The mood among West Ham fans leaving the London Stadium on Sunday was rather like that of a group of students emerging blinking into the sunlight after a two-hour lecture.

Relieved to have got through it, they regaled one another with tales of the exact moment they drifted off and ummed and ahhed about whether or not to pop down the pub.

However crucial they might be, grim 1-0 wins over Southampton do not, it turns out, evoke extreme emotion.

A lack of showpiece successes and famous nights has been just one of many glaring failings in comparison to last term, when the Hammers beat Tottenham, Chelsea and Liverpool at home, knocked both Manchester clubs out of the Carabao Cup and toppled Sevilla and Lyon in Europe.

This season, the Hammers have won only seven times in the Premier League, the early-October win over newly-promoted Fulham standing out as the only one of those to come against a team in the top half at the time.

Otherwise, there was Steven Gerrard’s struggling Aston Villa back in August, then Wolves, earning Bruno Lage the sack, followed by Bournemouth before Christmas and Everton (the doomed Frank Lampard vintage), Nottingham Forest and Southampton since.

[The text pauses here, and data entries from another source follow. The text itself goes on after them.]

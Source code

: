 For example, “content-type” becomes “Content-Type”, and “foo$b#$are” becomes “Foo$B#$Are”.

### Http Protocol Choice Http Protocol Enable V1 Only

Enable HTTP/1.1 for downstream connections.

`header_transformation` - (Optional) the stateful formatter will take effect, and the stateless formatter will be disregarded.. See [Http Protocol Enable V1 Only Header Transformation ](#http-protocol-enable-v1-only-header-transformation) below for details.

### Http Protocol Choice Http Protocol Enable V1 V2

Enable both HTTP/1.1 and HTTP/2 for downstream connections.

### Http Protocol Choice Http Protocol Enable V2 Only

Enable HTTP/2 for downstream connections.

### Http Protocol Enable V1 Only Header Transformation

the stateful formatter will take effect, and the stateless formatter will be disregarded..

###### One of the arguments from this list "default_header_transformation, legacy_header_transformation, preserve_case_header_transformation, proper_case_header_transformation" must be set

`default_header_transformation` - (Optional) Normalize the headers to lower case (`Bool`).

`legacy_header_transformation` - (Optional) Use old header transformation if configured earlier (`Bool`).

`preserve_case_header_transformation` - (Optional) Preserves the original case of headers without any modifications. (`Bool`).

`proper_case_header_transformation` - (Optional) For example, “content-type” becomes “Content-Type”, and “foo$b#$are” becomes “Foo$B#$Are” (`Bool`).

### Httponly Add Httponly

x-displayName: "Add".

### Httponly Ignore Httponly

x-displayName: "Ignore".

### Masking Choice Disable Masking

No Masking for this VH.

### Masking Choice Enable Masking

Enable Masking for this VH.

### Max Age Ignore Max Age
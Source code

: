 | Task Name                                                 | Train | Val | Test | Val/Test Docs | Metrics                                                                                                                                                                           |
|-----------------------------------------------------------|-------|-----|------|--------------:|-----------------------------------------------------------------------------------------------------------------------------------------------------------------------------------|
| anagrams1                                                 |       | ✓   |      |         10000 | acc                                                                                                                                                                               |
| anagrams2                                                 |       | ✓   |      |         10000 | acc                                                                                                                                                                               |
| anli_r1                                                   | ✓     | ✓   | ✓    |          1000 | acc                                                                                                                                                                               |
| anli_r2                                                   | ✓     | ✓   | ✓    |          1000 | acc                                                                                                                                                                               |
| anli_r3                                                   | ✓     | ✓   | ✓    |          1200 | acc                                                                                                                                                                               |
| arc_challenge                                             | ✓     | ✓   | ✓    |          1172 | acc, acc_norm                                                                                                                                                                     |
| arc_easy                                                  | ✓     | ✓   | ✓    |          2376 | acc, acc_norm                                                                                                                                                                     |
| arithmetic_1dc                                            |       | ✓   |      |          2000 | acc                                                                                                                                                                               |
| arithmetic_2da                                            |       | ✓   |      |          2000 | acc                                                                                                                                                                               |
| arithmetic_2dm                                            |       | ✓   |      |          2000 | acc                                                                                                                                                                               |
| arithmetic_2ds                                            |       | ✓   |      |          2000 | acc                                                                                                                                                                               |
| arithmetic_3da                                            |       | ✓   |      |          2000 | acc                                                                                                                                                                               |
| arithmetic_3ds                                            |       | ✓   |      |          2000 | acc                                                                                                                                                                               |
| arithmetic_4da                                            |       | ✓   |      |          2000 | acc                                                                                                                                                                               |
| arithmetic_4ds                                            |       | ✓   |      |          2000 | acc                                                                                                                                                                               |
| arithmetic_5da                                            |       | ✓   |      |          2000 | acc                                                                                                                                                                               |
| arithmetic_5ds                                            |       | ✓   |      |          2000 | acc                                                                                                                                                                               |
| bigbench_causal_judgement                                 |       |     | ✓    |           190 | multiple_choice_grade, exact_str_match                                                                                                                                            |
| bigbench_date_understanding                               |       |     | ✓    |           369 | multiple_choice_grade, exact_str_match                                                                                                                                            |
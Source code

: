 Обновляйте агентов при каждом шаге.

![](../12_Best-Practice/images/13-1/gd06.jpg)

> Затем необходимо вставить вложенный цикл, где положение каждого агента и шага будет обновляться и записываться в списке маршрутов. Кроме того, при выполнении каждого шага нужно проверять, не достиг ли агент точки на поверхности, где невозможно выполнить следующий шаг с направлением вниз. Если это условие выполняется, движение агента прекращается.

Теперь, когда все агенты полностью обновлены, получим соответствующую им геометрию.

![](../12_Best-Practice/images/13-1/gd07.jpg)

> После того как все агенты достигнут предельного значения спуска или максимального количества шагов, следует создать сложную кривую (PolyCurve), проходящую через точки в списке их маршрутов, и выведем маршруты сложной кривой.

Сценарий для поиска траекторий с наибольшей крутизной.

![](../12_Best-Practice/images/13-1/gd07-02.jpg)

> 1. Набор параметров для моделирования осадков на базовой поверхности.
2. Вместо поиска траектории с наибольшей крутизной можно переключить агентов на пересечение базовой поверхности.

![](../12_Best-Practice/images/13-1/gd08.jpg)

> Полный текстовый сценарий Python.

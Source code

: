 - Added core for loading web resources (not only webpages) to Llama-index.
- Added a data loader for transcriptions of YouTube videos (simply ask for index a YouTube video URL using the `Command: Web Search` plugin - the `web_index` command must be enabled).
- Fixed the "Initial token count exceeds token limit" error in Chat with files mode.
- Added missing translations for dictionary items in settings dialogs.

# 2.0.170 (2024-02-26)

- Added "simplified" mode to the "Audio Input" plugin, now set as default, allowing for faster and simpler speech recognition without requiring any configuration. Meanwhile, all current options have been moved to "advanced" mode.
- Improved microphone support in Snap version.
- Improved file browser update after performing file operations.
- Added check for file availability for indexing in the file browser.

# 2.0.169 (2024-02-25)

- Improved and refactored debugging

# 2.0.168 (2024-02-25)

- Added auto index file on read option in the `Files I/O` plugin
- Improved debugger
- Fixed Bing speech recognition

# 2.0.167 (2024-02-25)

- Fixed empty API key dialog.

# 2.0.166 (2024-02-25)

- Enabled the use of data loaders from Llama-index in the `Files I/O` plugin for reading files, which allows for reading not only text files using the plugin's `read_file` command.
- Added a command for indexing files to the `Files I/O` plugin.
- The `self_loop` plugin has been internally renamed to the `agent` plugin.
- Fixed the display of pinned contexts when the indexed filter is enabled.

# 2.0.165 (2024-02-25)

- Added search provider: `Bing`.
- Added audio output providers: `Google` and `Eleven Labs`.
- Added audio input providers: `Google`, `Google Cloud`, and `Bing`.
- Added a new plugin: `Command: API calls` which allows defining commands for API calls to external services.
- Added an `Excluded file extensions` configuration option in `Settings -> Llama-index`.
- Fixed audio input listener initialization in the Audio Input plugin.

To call the Hammers flat-track bullies would be far too complimentary, but the more recent of those results, coupled with some helpful ones last night as Leicester, Nottingham Forest and Bournemouth all lost, have presented David Moyes’s side with an opportunity to at last put some daylight between themselves and the drop when Newcastle visit the London Stadium tonight.

To do so, though, they will have to do something they have not managed all season — beat a genuinely good team.

Eddie Howe’s side have rediscovered their mojo in recent weeks, having gone five League games without a win either side of a day at Wembley that, the manager conceded, had dominated too much of their focus.

The Magpies head to east London third, within sight of a Champions League berth, and denting their charge with three points tonight would be surely the most commendable feat of West Ham’s campaign.

A 1-1 draw at St James’s Park in February was not far off that at the time, but if the Hammers are to upset one of the big boys before the season is out, it will surely come at home, where they have taken 11 points from 15 since the turn of the year, a run without which they would be all-but down and Moyes, more than likely, sat in a beach bar with Graham Potter and Brendan Rodgers.